Nablus came under the rule of the Ottoman Empire in 1517, along with the whole of Palestine. The Ottomans divided Palestine into six sanjaqs ("districts"): Safad, Jenin, Jerusalem, Gaza, Ajlun and Nablus. These six sanjaqs were subdistricts of the vilayet ("province") of Damascus. Sanjaq Nablus was further subdivided into five nahiya (subdistricts), in addition to the city itself. The Ottomans did not attempt to restructure the political configuration of the region on the local level such that the borders of the nahiya were drawn to coincide with the historic strongholds of certain families.

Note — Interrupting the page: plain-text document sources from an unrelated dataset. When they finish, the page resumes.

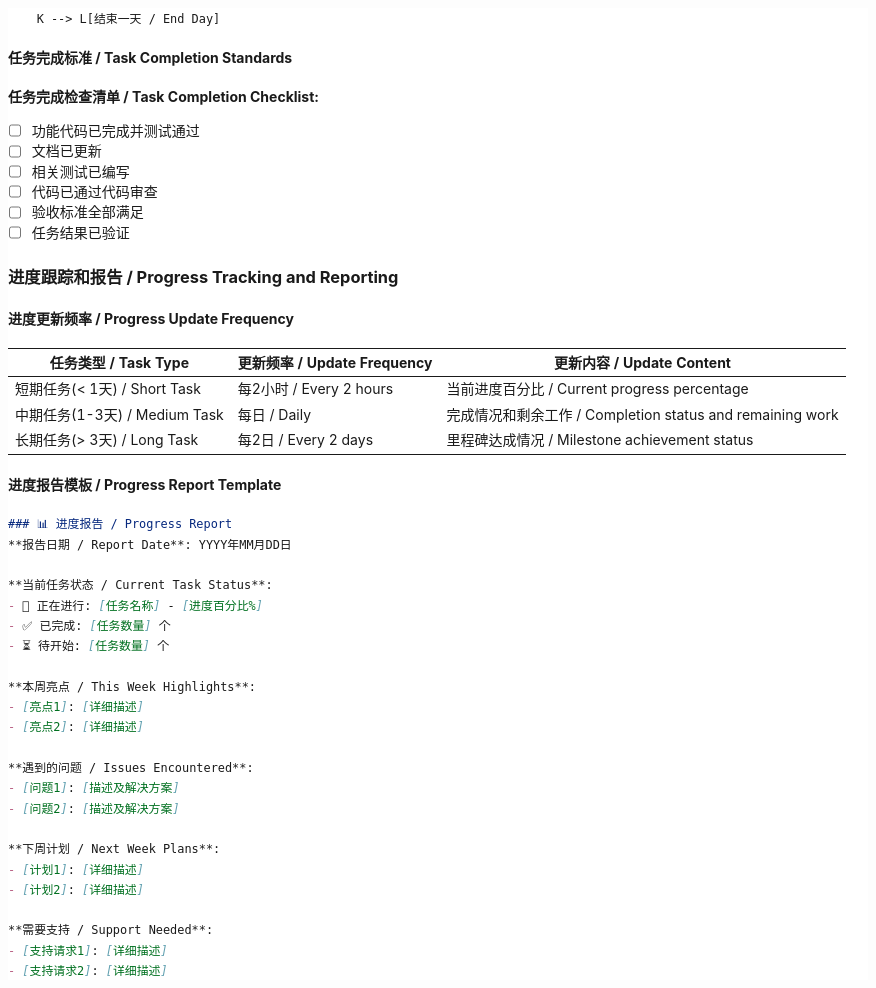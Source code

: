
```mermaid
    K --> L[结束一天 / End Day]
```

#### 任务完成标准 / Task Completion Standards

**任务完成检查清单 / Task Completion Checklist:**
- [ ] 功能代码已完成并测试通过
- [ ] 文档已更新
- [ ] 相关测试已编写
- [ ] 代码已通过代码审查
- [ ] 验收标准全部满足
- [ ] 任务结果已验证

### 进度跟踪和报告 / Progress Tracking and Reporting

#### 进度更新频率 / Progress Update Frequency

| 任务类型 / Task Type | 更新频率 / Update Frequency | 更新内容 / Update Content |
|---------------------|----------------------------|---------------------------|
| 短期任务(< 1天) / Short Task | 每2小时 / Every 2 hours | 当前进度百分比 / Current progress percentage |
| 中期任务(1-3天) / Medium Task | 每日 / Daily | 完成情况和剩余工作 / Completion status and remaining work |
| 长期任务(> 3天) / Long Task | 每2日 / Every 2 days | 里程碑达成情况 / Milestone achievement status |

#### 进度报告模板 / Progress Report Template

```markdown
### 📊 进度报告 / Progress Report
**报告日期 / Report Date**: YYYY年MM月DD日

**当前任务状态 / Current Task Status**:
- 🔄 正在进行: [任务名称] - [进度百分比%]
- ✅ 已完成: [任务数量] 个
- ⏳ 待开始: [任务数量] 个

**本周亮点 / This Week Highlights**:
- [亮点1]: [详细描述]
- [亮点2]: [详细描述]

**遇到的问题 / Issues Encountered**:
- [问题1]: [描述及解决方案]
- [问题2]: [描述及解决方案]

**下周计划 / Next Week Plans**:
- [计划1]: [详细描述]
- [计划2]: [详细描述]

**需要支持 / Support Needed**:
- [支持请求1]: [详细描述]
- [支持请求2]: [详细描述]
```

Nablus was only one among a number of local centers of power within Jabal Nablus, and its relations with the surrounding villages, such as Beita and Aqraba, were partially mediated by the rural-based chiefs of the nahiya. In 1522, a Jewish community settled in Nablus.
After decades of minor upheavals and rebellions mounted by some of the Arab tribes in the Middle East, the Ottomans attempted to reassert centralized control over the Arab vilayets.
In 1657, they sent an expeditionary force of local Ottoman-aligned Arab families based in various Syrian cities to pacify Nablus. In return for their services, the families were granted agricultural lands around the villages of Jabal Nablus.
The Ottomans, fearing that the new Arab land holders would establish independent bases of power, dispersed the land plots to separate and distant locations within Jabal Nablus to avoid clusters of clans. The 1657 campaign succeeded and the Syrian Arab families began to have a foothold in Nablus' affairs. The largest family were the Nimrs, who originated from villages surrounding Hama and Hims. The other two prominent families were the Jarrars from Balqa and the Touqans from northern Syria. Eventually gaining the role of nahiya chiefs, they began intermarrying with local merchant and leading religious families. Thus, these new families were integrated into Nablus' population.
Under an arrangement in 1723, the Touqans and the Nimrs would share and trade leadership of Nablus, and the Jarrars would indisputably become the chiefs of the nahiya of Jabal Nablus. In the mid-1700s, Dhaher al-Omar, an Arab native and ruler of the Galilee and Acre who was hostile toward Ottoman rule, rose to become the most dominant figure in northern Palestine. In order to build up his army, he strived to gain control over the cotton and olive oil trade of the Levant, which Jabal Nablus fueled. In 1771, during a Mamluk invasion of Syria, al-Omar aligned himself with the Mamluks, allowing him to temporarily besiege Nablus without gaining ultimate control over the city. In 1773, he led his army to besiege Nablus again, but to no avail. Nevertheless, from a political perspective, the sieges succeeded in raising Acre's prominence at the expense of Nablus. Al-Omar's successor, Jezzar Pasha, maintained Acre's dominance over Nablus.
After his reign ended in 1804, Nablus regained its original autonomy, and the Touqans, who represented a principal opposing force to Acre's dominance over Nablus, rose to power.